[Data excerpts]
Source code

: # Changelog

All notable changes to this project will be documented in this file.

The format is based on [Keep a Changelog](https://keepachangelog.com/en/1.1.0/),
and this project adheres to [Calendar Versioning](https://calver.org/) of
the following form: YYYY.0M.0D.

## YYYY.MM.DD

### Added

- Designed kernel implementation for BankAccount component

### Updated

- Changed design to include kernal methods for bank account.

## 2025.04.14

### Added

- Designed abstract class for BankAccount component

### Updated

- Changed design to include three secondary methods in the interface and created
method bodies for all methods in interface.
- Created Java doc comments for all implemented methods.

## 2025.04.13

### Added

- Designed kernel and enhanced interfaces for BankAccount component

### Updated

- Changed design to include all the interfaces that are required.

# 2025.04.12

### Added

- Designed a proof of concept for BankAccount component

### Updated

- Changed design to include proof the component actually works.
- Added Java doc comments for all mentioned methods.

...

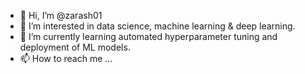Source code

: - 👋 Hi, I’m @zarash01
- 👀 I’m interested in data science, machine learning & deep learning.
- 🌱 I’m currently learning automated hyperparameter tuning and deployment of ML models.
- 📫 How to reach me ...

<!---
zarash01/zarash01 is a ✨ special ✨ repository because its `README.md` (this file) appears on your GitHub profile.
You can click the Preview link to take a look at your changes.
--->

## Your instructions
Among the lines above, repeat exactly those from the line with "# 2025.04.12" to the line with "- Added Java", counting both ends.

## Written reply
# 2025.04.12

### Added

- Designed a proof of concept for BankAccount component

### Updated

- Changed design to include proof the component actually works.
- Added Java doc comments for all mentioned methods.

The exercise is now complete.